Byzantine emperor (963-969), whose military achievements against the Muslim Arabs contributed to the resurgence of Byzantine power in the 10th century.
Born (912) in Cappadocia, Nicephorus was descended from the aristocratic family of Phokades from Cappadocia which possessed considerable tracts of land. Serving as Domestichos of the schools in the East, during the years of Romanos II's predecessor, he acquired a notable reputation and political power.

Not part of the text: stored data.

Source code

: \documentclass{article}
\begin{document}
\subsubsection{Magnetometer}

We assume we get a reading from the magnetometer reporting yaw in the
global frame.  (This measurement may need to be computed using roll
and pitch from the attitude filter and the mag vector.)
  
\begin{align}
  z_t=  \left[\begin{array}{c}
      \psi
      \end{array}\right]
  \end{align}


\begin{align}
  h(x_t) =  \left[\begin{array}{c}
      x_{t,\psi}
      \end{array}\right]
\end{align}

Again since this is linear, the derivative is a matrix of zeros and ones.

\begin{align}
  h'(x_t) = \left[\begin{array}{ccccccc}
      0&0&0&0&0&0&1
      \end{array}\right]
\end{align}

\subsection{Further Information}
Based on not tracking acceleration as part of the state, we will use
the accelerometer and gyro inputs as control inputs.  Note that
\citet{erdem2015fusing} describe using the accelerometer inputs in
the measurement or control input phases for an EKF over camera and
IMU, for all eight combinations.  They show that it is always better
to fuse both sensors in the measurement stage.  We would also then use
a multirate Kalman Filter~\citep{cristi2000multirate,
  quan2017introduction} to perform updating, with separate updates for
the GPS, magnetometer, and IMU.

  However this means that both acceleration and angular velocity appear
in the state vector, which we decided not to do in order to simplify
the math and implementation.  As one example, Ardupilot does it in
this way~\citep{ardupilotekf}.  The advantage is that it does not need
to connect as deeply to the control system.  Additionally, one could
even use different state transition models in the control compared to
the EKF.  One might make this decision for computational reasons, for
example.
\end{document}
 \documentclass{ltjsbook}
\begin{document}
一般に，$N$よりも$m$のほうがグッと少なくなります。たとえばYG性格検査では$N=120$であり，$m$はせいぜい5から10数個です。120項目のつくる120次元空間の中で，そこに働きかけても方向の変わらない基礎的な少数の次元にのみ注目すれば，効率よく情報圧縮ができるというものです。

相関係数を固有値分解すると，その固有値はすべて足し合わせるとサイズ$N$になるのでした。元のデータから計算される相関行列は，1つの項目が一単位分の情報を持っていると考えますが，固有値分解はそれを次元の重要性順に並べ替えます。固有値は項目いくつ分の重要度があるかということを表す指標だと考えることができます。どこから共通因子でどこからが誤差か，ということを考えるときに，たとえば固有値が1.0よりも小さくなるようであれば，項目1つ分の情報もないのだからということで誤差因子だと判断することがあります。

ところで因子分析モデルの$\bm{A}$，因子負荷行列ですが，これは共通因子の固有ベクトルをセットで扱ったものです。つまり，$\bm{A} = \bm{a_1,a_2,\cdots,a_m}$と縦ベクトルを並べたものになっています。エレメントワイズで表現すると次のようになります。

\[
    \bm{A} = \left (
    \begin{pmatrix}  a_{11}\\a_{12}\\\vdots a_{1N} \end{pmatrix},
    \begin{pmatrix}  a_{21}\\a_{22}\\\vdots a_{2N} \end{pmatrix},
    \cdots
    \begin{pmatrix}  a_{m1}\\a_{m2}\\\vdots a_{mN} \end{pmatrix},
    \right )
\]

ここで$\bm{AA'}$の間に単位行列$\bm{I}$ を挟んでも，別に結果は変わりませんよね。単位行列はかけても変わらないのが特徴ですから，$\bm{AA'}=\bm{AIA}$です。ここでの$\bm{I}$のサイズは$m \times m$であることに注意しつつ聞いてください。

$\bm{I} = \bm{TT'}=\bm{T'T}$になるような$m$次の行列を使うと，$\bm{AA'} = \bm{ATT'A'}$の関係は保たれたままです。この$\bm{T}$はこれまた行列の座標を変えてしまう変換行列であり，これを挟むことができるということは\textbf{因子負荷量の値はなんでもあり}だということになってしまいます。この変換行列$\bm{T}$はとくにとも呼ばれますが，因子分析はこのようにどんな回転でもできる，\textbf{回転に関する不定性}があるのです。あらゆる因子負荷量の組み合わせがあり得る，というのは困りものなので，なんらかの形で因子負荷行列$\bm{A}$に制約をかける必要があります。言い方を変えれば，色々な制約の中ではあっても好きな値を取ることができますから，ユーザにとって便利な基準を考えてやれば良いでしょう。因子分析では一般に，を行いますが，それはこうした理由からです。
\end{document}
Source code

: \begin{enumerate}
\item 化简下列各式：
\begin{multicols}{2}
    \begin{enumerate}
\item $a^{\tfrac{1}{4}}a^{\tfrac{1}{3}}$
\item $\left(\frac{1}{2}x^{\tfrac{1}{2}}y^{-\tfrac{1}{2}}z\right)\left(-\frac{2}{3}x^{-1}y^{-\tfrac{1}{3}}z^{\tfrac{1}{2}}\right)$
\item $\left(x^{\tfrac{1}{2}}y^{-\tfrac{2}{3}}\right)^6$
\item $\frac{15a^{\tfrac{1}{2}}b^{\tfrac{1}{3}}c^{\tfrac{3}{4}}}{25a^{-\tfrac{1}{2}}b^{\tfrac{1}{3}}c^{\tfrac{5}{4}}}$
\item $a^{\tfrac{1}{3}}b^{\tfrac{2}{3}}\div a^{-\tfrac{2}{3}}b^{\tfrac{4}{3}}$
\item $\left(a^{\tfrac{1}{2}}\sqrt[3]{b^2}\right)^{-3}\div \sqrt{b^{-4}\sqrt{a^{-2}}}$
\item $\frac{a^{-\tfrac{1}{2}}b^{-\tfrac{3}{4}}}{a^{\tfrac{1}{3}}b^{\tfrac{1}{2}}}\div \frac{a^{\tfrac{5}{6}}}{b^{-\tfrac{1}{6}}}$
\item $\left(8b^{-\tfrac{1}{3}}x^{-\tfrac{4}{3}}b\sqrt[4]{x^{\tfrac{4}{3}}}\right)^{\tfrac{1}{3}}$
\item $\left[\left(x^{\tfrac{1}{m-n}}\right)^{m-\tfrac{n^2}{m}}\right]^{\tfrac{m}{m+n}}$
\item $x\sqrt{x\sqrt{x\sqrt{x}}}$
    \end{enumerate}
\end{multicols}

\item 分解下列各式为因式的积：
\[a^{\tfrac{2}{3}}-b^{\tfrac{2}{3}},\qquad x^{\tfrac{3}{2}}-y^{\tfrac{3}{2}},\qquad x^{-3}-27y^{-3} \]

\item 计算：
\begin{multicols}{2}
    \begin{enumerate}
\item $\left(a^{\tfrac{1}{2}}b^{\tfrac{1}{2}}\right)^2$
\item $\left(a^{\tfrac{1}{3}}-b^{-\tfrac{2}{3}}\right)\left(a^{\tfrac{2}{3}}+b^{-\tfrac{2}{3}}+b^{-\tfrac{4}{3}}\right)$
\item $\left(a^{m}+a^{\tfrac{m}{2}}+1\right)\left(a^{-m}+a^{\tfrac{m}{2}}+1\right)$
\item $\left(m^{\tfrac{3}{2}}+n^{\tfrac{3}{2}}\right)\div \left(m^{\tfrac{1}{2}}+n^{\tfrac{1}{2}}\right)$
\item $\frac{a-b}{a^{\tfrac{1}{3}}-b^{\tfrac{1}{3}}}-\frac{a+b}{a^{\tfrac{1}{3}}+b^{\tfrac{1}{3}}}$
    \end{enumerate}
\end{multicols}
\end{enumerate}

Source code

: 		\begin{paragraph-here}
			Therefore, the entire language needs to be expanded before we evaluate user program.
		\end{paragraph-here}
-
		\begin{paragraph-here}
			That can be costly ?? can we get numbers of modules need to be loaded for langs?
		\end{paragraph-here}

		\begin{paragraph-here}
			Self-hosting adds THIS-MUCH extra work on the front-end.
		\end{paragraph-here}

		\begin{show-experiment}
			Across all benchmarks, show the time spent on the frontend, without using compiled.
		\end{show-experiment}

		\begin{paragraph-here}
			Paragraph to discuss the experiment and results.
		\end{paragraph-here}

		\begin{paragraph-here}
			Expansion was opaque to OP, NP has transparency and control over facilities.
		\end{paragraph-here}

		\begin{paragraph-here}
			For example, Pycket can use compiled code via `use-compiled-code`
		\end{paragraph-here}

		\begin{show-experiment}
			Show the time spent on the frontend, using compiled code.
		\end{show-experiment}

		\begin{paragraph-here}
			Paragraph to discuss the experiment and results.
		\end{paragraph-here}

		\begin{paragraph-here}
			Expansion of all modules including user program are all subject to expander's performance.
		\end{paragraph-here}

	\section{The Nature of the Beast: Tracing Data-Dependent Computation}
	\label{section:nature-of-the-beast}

Nicephorus Phocas was the son of Bardas Phocas, an important Byzantine general in Anatolia, on the borders of the empire. He quickly embraced a military career and as a young patrician distinguished himself at his father's side in a war against the Hamdanid Arabs in the East, where he lost his brother Constantine Phocas at the battle of Germanikea (949). In 954-955 the emperor Constantine VII Porphyrogenitus named him commander in chief of the armies of the East - Magestros, to replace the aging Bardas. Nicephorus proceeded to restructure the army to reinforce discipline and improve recruiting. At this point he probably wrote the treatises on military tactics that are attributed to him.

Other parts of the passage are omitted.